### PROBLEM DETAILS
Go line by line through the data below and work out how many lines contain "when"; the answer is that number alone.

[Entries taken from a collection]
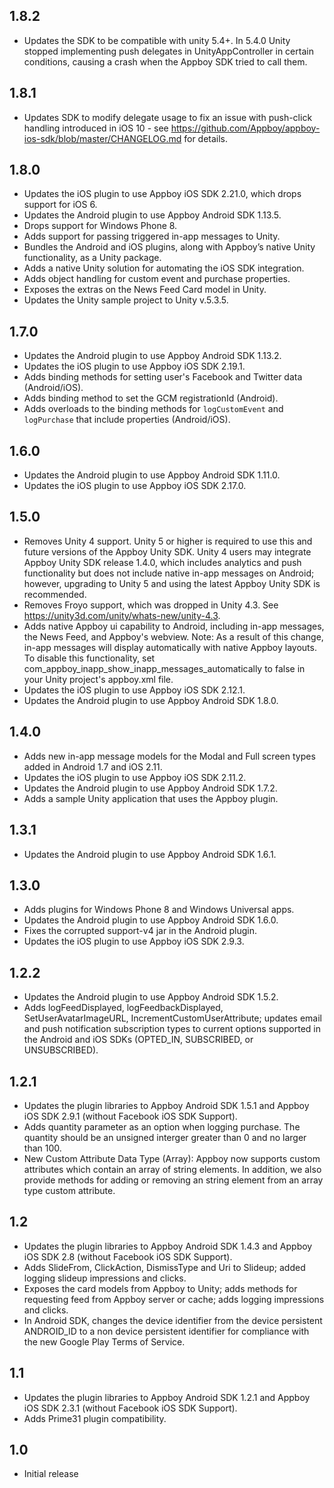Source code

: ## 1.8.2
* Updates the SDK to be compatible with unity 5.4+.  In 5.4.0 Unity stopped implementing push delegates in UnityAppController in certain conditions, causing a crash when the Appboy SDK tried to call them.

## 1.8.1
* Updates SDK to modify delegate usage to fix an issue with push-click handling introduced in iOS 10 - see https://github.com/Appboy/appboy-ios-sdk/blob/master/CHANGELOG.md for details.

## 1.8.0
* Updates the iOS plugin to use Appboy iOS SDK 2.21.0, which drops support for iOS 6.
* Updates the Android plugin to use Appboy Android SDK 1.13.5.
* Drops support for Windows Phone 8.
* Adds support for passing triggered in-app messages to Unity.
* Bundles the Android and iOS plugins, along with Appboy’s native Unity functionality, as a Unity package.
* Adds a native Unity solution for automating the iOS SDK integration.
* Adds object handling for custom event and purchase properties. 
* Exposes the extras on the News Feed Card model in Unity.
* Updates the Unity sample project to Unity v.5.3.5.

## 1.7.0
* Updates the Android plugin to use Appboy Android SDK 1.13.2.
* Updates the iOS plugin to use Appboy iOS SDK 2.19.1.
* Adds binding methods for setting user's Facebook and Twitter data (Android/iOS).
* Adds binding method to set the GCM registrationId (Android).
* Adds overloads to the binding methods for `logCustomEvent` and `logPurchase` that include properties (Android/iOS).

## 1.6.0
* Updates the Android plugin to use Appboy Android SDK 1.11.0.
* Updates the iOS plugin to use Appboy iOS SDK 2.17.0.

## 1.5.0
* Removes Unity 4 support. Unity 5 or higher is required to use this and future versions of the Appboy Unity SDK. Unity 4 users may integrate Appboy Unity SDK release 1.4.0, which includes analytics and push functionality but does not include native in-app messages on Android; however, upgrading to Unity 5 and using the latest Appboy Unity SDK is recommended.
* Removes Froyo support, which was dropped in Unity 4.3. See https://unity3d.com/unity/whats-new/unity-4.3.
* Adds native Appboy ui capability to Android, including in-app messages, the News Feed, and Appboy's webview. Note: As a result of this change, in-app messages will display automatically with native Appboy layouts.  To disable this functionality, set com_appboy_inapp_show_inapp_messages_automatically to false in your Unity project's appboy.xml file.
* Updates the iOS plugin to use Appboy iOS SDK 2.12.1.
* Updates the Android plugin to use Appboy Android SDK 1.8.0.

## 1.4.0
* Adds new in-app message models for the Modal and Full screen types added in Android 1.7 and iOS 2.11.
* Updates the iOS plugin to use Appboy iOS SDK 2.11.2.
* Updates the Android plugin to use Appboy Android SDK 1.7.2.
* Adds a sample Unity application that uses the Appboy plugin.

## 1.3.1
* Updates the Android plugin to use Appboy Android SDK 1.6.1.

## 1.3.0
* Adds plugins for Windows Phone 8 and Windows Universal apps.
* Updates the Android plugin to use Appboy Android SDK 1.6.0.
* Fixes the corrupted support-v4 jar in the Android plugin.
* Updates the iOS plugin to use Appboy iOS SDK 2.9.3.

## 1.2.2
* Updates the Android plugin to use Appboy Android SDK 1.5.2.
* Adds logFeedDisplayed, logFeedbackDisplayed, SetUserAvatarImageURL, IncrementCustomUserAttribute; updates email and push notification subscription types to current options supported in the Android and iOS SDKs (OPTED_IN, SUBSCRIBED, or UNSUBSCRIBED).

## 1.2.1
* Updates the plugin libraries to Appboy Android SDK 1.5.1 and Appboy iOS SDK 2.9.1 (without Facebook iOS SDK Support).
* Adds quantity parameter as an option when logging purchase. The quantity should be an unsigned interger greater than 0 and no larger than 100. 
* New Custom Attribute Data Type (Array): Appboy now supports custom attributes which contain an array of string elements. In addition, we also provide methods for adding or removing an string element from an array type custom attribute.

## 1.2
* Updates the plugin libraries to Appboy Android SDK 1.4.3 and Appboy iOS SDK 2.8 (without Facebook iOS SDK Support).
* Adds SlideFrom, ClickAction, DismissType and Uri to Slideup; added logging slideup impressions and clicks.
* Exposes the card models from Appboy to Unity; adds methods for requesting feed from Appboy server or cache; adds logging impressions and clicks.
* In Android SDK, changes the device identifier from the device persistent ANDROID_ID to a non device persistent identifier for compliance with the new Google Play Terms of Service.

## 1.1
* Updates the plugin libraries to Appboy Android SDK 1.2.1 and Appboy iOS SDK 2.3.1 (without Facebook iOS SDK Support).
* Adds Prime31 plugin compatibility.

## 1.0
* Initial release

### EXERCISE SOLUTION
2